Which of the lines below holds the string "finite"? Copy every line that does.

START Source records

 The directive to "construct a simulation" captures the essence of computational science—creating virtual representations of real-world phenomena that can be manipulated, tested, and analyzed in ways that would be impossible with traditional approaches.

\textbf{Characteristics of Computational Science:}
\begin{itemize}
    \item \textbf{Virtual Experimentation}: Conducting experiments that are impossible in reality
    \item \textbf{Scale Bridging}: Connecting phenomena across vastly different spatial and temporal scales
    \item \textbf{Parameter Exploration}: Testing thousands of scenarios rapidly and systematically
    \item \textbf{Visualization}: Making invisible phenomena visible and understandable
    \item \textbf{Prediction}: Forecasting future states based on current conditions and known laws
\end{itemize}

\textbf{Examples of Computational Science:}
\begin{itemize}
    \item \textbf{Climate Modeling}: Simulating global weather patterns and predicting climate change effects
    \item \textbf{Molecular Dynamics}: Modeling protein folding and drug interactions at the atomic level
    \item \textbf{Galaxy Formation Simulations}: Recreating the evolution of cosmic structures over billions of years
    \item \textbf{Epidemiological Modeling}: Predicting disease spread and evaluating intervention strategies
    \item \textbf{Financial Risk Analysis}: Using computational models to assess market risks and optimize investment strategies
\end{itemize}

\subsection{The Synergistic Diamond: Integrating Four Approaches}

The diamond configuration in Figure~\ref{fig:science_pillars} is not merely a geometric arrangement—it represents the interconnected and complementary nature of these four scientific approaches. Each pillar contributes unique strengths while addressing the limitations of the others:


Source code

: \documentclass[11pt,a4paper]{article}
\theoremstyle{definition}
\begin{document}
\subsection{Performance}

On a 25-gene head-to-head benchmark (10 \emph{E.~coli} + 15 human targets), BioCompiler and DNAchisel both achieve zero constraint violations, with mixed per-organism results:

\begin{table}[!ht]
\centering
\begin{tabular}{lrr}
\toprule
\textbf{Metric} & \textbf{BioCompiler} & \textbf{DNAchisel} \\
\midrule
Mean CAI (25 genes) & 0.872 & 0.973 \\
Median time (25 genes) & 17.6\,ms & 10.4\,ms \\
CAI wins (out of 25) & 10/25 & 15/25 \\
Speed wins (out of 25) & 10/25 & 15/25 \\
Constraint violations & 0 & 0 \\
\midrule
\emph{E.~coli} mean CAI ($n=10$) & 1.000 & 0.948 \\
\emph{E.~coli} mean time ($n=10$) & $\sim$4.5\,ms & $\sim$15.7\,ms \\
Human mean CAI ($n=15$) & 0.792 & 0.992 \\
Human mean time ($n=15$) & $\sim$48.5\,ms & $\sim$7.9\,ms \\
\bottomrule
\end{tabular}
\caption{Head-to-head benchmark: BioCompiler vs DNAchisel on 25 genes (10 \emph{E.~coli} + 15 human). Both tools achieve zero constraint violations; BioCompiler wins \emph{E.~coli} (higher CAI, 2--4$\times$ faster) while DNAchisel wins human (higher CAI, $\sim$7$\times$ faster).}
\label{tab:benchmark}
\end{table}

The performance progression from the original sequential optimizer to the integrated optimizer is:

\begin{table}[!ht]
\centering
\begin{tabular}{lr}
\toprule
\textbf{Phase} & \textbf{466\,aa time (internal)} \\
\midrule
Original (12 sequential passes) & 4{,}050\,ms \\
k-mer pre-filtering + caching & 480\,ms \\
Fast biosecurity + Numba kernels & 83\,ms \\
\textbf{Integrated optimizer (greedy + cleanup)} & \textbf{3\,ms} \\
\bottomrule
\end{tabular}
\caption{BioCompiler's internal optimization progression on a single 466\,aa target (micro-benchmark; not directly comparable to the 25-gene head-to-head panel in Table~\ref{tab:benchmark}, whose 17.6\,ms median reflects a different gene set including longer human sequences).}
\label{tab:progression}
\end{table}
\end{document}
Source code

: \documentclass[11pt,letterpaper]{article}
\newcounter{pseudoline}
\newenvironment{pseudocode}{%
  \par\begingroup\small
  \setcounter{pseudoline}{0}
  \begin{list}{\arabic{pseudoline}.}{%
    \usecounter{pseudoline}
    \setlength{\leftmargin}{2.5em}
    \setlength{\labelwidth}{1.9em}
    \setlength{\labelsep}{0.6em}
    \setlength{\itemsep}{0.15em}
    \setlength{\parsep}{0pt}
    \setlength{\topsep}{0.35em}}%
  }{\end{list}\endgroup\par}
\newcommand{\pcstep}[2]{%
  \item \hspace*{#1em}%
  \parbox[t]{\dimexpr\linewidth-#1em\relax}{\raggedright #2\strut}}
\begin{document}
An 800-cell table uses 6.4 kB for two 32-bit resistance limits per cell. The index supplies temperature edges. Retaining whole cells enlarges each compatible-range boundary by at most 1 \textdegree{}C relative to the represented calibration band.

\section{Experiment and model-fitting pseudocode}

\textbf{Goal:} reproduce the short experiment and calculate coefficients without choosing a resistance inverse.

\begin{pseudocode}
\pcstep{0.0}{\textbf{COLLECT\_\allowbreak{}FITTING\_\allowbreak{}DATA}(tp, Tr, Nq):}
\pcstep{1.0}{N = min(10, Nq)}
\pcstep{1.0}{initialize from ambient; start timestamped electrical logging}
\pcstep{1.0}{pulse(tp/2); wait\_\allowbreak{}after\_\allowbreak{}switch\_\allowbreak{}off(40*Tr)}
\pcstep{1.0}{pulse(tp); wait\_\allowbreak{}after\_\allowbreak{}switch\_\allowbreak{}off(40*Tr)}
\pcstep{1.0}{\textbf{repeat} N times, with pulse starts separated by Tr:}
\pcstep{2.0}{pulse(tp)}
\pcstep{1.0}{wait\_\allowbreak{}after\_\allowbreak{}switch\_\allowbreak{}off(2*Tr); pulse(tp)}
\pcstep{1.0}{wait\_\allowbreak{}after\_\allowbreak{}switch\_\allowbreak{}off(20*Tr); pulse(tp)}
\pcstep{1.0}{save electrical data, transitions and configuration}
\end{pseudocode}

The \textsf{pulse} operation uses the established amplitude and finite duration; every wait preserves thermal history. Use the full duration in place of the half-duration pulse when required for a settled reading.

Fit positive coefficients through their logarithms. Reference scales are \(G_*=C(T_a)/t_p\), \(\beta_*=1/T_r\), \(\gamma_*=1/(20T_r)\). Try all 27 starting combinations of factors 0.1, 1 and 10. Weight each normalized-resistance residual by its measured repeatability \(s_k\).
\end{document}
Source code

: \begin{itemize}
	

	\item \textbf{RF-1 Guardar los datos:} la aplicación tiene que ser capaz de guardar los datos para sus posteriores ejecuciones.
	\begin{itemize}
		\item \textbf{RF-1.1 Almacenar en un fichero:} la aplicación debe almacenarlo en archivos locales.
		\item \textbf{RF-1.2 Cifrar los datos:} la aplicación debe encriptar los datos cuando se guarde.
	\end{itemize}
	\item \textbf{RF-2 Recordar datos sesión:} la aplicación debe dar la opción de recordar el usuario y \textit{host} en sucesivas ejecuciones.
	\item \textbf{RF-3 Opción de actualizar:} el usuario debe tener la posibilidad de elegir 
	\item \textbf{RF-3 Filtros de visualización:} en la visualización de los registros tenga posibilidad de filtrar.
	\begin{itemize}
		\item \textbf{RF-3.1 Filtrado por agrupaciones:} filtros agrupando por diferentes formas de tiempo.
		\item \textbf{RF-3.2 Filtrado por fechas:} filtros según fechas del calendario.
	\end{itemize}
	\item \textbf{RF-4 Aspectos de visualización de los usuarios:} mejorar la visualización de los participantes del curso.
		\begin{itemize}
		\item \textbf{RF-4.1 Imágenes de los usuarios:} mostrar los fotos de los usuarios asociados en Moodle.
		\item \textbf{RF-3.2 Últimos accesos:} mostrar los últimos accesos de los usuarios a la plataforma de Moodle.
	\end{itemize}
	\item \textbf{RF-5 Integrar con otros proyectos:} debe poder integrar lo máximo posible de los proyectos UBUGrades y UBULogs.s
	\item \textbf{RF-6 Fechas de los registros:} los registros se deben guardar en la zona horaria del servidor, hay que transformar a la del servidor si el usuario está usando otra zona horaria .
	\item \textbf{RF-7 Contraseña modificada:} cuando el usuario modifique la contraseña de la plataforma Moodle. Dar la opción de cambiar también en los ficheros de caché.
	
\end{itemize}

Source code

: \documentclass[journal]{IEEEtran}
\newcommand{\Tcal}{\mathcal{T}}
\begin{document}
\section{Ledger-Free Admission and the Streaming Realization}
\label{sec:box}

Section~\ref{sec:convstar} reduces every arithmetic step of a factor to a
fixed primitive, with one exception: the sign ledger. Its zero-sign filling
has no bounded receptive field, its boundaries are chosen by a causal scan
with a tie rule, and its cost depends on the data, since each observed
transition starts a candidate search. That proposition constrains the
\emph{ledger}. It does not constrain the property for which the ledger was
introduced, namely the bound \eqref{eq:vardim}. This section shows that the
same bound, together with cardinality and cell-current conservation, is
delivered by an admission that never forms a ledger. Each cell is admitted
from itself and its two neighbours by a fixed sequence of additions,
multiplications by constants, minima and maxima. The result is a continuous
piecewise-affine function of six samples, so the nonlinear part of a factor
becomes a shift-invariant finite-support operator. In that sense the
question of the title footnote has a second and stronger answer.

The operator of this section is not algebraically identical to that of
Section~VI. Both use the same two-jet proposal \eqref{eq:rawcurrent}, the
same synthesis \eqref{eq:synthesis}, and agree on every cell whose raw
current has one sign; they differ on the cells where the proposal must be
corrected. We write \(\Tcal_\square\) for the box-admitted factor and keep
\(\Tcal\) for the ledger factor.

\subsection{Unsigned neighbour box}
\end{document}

END Source records

» **Solution for this task**:
The \textsf{pulse} operation uses the established amplitude and finite duration; every wait preserves thermal history. Use the full duration in place of the half-duration pulse when required for a settled reading.
becomes a shift-invariant finite-support operator. In that sense the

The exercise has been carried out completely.